DOMINGO VII DEL TIEMPO PER ANNUM
El evangelio de este Domingo, podríamos decir, es la “homilía” con la que Jesús mismo concreta su proclamación de las Bienaventuranzas. No quiere quedarse en una posible idealización del espíritu de las Bienaventuranzas, sino que nos ofrece su “traducción” a la vida diaria. Esta traducción se concreta en la forma de amar. Y aquí el mensaje no es solamente nuevo, sino también revolucionario.
Jesús dirige su enseñanza muy directamente a sus discípulos (“a los que me escucháis”). El tema principal es el amor ilimitado que propone Jesús y que encuentra su formulación emblemática en el famoso “amad a vuestros enemigos”. Esto es lo revolucionario del mensaje, la característica fundamental del amor cristiano, pues supone una inversión de la tendencia humana habitual (en el mejor de los casos: “ojo por ojo y diente por diente”).
El amor que pide Jesús no es un sentimiento espontáneo ni una pura filantropía, ni menos aún un cálculo interesado para obtener una compensación. Se trata de buscar en todo el bien de los demás, sin límites y sin excepciones, hasta llegar a devolver bien por mal.
El fundamento de esta petición es la actitud de Dios, que es un Padre compasivo que ama a todo el mundo sin excepción, y no un juez estricto que da “a cada uno lo que se merece”. Los que han experimentado el amor y el perdón de Dios, deben imitarlo y deben amar y perdonar también a los demás. Por otra parte, en la medida en que cada uno sea misericordioso y generoso con los otros, también experimentará la generosidad gratuita, sin límites, de Dios.
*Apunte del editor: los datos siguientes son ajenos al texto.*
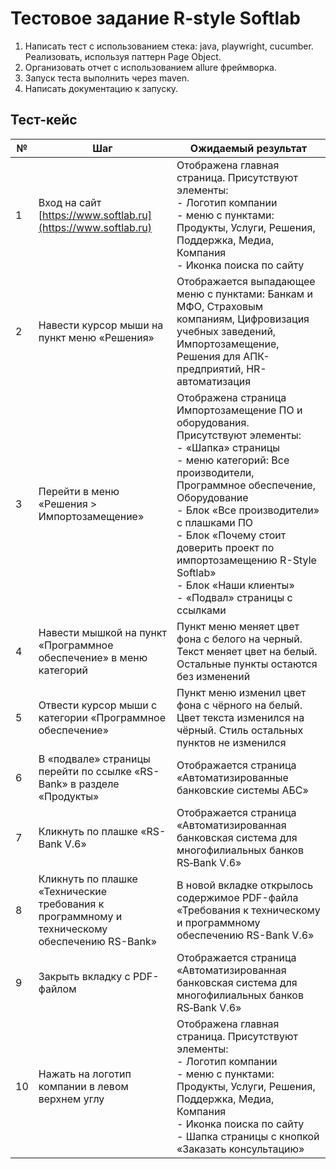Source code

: # Тестовое задание R-style Softlab

1. Написать тест с использованием стека: java, playwright, cucumber. Реализовать, используя паттерн Page Object. 
2. Организовать отчет с использованием allure фреймворка. 
3. Запуск теста выполнить через maven. 
4. Написать документацию к запуску.

## Тест-кейс


| №  | Шаг                                                                 | Ожидаемый результат                                                                                                                                                                                                                                                                                                          |
|----|---------------------------------------------------------------------|-----------------------------------------------------------------------------------------------------------------------------------------------------------------------------------------------------------------------------------------------------------------------------------------------------------------------------|
| 1  | Вход на сайт [https://www.softlab.ru](https://www.softlab.ru)        | Отображена главная страница. Присутствуют элементы: <br> - Логотип компании <br> - меню с пунктами: Продукты, Услуги, Решения, Поддержка, Медиа, Компания <br> - Иконка поиска по сайту                                                                                                                                    |
| 2  | Навести курсор мыши на пункт меню «Решения»                         | Отображается выпадающее меню с пунктами: Банкам и МФО, Страховым компаниям, Цифровизация учебных заведений, Импортозамещение, Решения для АПК-предприятий, HR-автоматизация                                                                                                                                                |
| 3  | Перейти в меню «Решения > Импортозамещение»                         | Отображена страница Импортозамещение ПО и оборудования. Присутствуют элементы: <br> - «Шапка» страницы <br> - меню категорий: Все производители, Программное обеспечение, Оборудование <br> - Блок «Все производители» с плашками ПО <br> - Блок «Почему стоит доверить проект по импортозамещению R-Style Softlab» <br> - Блок «Наши клиенты» <br> - «Подвал» страницы с ссылками |
| 4  | Навести мышкой на пункт «Программное обеспечение» в меню категорий  | Пункт меню меняет цвет фона с белого на черный. Текст меняет цвет на белый. Остальные пункты остаются без изменений                                                                                                                                                                                                         |
| 5  | Отвести курсор мыши с категории «Программное обеспечение»           | Пункт меню изменил цвет фона с чёрного на белый. Цвет текста изменился на чёрный. Стиль остальных пунктов не изменился                                                                                                                                                                                                      |
| 6  | В «подвале» страницы перейти по ссылке «RS-Bank» в разделе «Продукты»| Отображается страница «Автоматизированные банковские системы АБС»                                                                                                                                                                                                                                                           |
| 7  | Кликнуть по плашке «RS-Bank V.6»                                    | Отображается страница «Автоматизированная банковская система для многофилиальных банков RS‑Bank V.6»                                                                                                                                                                                                                        |
| 8  | Кликнуть по плашке «Технические требования к программному и техническому обеспечению RS-Bank» | В новой вкладке открылось содержимое PDF-файла «Требования к техническому и программному обеспечению RS-Bank V.6»                                                                                                                                                                                |
| 9  | Закрыть вкладку с PDF-файлом                                        | Отображается страница «Автоматизированная банковская система для многофилиальных банков RS‑Bank V.6»                                                                                                                                                                                                                        |
| 10 | Нажать на логотип компании в левом верхнем углу                     | Отображена главная страница. Присутствуют элементы: <br> - Логотип компании <br> - меню с пунктами: Продукты, Услуги, Решения, Поддержка, Медиа, Компания <br> - Иконка поиска по сайту <br> - Шапка страницы с кнопкой «Заказать консультацию»                                                                              |

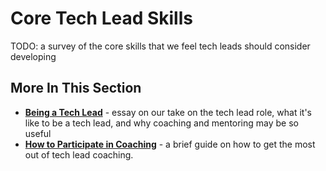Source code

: # Core Tech Lead Skills

TODO: a survey of the core skills that we feel tech leads should consider developing

## More In This Section
* **[Being a Tech Lead](./intro.md)** - essay on our take on the tech lead role, what it's like to be a tech lead, and why coaching and mentoring may be so useful
* **[How to Participate in Coaching](./being-coached.md)** - a brief guide on how to get the most out of tech lead coaching.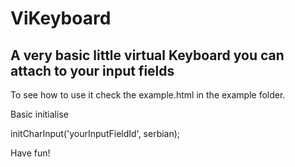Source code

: ViKeyboard
==============

A very basic little virtual Keyboard you can attach to your input fields
--------------

To see how to use it check the example.html in the example folder.

Basic initialise

initCharInput('yourInputFieldId', serbian);

Have fun!
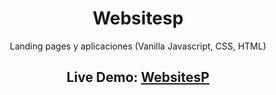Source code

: <div align="center">


# Websitesp  
Landing pages y aplicaciones 
(Vanilla Javascript, CSS, HTML)

## Live Demo: [WebsitesP](https://luiserdef.github.io/Websitesp/)

</div>



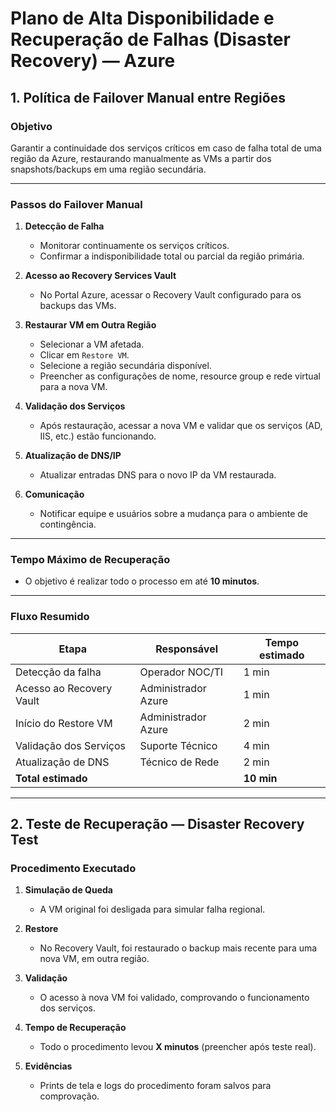 # Plano de Alta Disponibilidade e Recuperação de Falhas (Disaster Recovery) — Azure

## 1. Política de Failover Manual entre Regiões

### Objetivo
Garantir a continuidade dos serviços críticos em caso de falha total de uma região da Azure, restaurando manualmente as VMs a partir dos snapshots/backups em uma região secundária.

---

### Passos do Failover Manual

1. **Detecção de Falha**
    - Monitorar continuamente os serviços críticos.
    - Confirmar a indisponibilidade total ou parcial da região primária.

2. **Acesso ao Recovery Services Vault**
    - No Portal Azure, acessar o Recovery Vault configurado para os backups das VMs.

3. **Restaurar VM em Outra Região**
    - Selecionar a VM afetada.
    - Clicar em `Restore VM`.
    - Selecione a região secundária disponível.
    - Preencher as configurações de nome, resource group e rede virtual para a nova VM.

4. **Validação dos Serviços**
    - Após restauração, acessar a nova VM e validar que os serviços (AD, IIS, etc.) estão funcionando.

5. **Atualização de DNS/IP**
    - Atualizar entradas DNS para o novo IP da VM restaurada.

6. **Comunicação**
    - Notificar equipe e usuários sobre a mudança para o ambiente de contingência.

---

### Tempo Máximo de Recuperação

- O objetivo é realizar todo o processo em até **10 minutos**.

---

### Fluxo Resumido

| Etapa                        | Responsável         | Tempo estimado |
|------------------------------|---------------------|---------------|
| Detecção da falha            | Operador NOC/TI     | 1 min         |
| Acesso ao Recovery Vault     | Administrador Azure | 1 min         |
| Início do Restore VM         | Administrador Azure | 2 min         |
| Validação dos Serviços       | Suporte Técnico     | 4 min         |
| Atualização de DNS           | Técnico de Rede     | 2 min         |
| **Total estimado**           |                     | **10 min**    |

---

## 2. Teste de Recuperação — Disaster Recovery Test

### Procedimento Executado

1. **Simulação de Queda**
    - A VM original foi desligada para simular falha regional.

2. **Restore**
    - No Recovery Vault, foi restaurado o backup mais recente para uma nova VM, em outra região.

3. **Validação**
    - O acesso à nova VM foi validado, comprovando o funcionamento dos serviços.

4. **Tempo de Recuperação**
    - Todo o procedimento levou **X minutos** (preencher após teste real).

5. **Evidências**
    - Prints de tela e logs do procedimento foram salvos para comprovação.
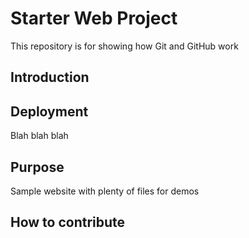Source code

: # Starter Web Project

This repository is for showing how Git and GitHub work

## Introduction

## Deployment

Blah blah blah

## Purpose

Sample website with plenty of files for demos

## How to contribute
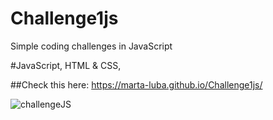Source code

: # Challenge1js
Simple coding challenges in JavaScript

#JavaScript, HTML & CSS,

##Check this here: https://marta-luba.github.io/Challenge1js/


![challengeJS](https://user-images.githubusercontent.com/117678226/222222459-7d4df2e3-f4db-4e08-b730-8a03d3cb2dc5.png)
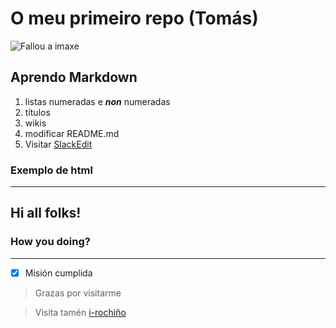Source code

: # O meu primeiro repo (Tomás)

![Fallou a imaxe](/logo.png)

## Aprendo Markdown
1. listas numeradas e _**non**_ numeradas
1. títulos
1. wikis
1. modificar README.md
1. Visitar [SlackEdit](https://stackedit.io/)

### Exemplo de html
<!DOCTYPE html>
<html lang="en">
<head>
    <meta charset="UTF-8">
    <meta http-equiv="X-UA-Compatible" content="IE=edge">
    <meta name="viewport" content="width=device-width, initial-scale=1.0">
    <title>Document</title>
</head>
<body>
  <hr>
    <h2>Hi all folks!</h2>
    <h3>How you doing?</h3>
      
  <hr>
    
</body>
</html>

- [x] Misión cumplida

> Grazas por visitarme

> Visita tamén [i-rochiño](https://irocho.wordpress.com)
La compasión cristiana va más allá del “sentir o padecer con”; se trata de acoger y tratar con amor a los demás como Dios: “Sed compasivos como vuestro Padre es compasivo”. Puede que los demás no se lo merezcan, pero el Dios que “no nos trata como merecen nuestros pecados y aleja de nosotros nuestros delitos” sí se lo merece.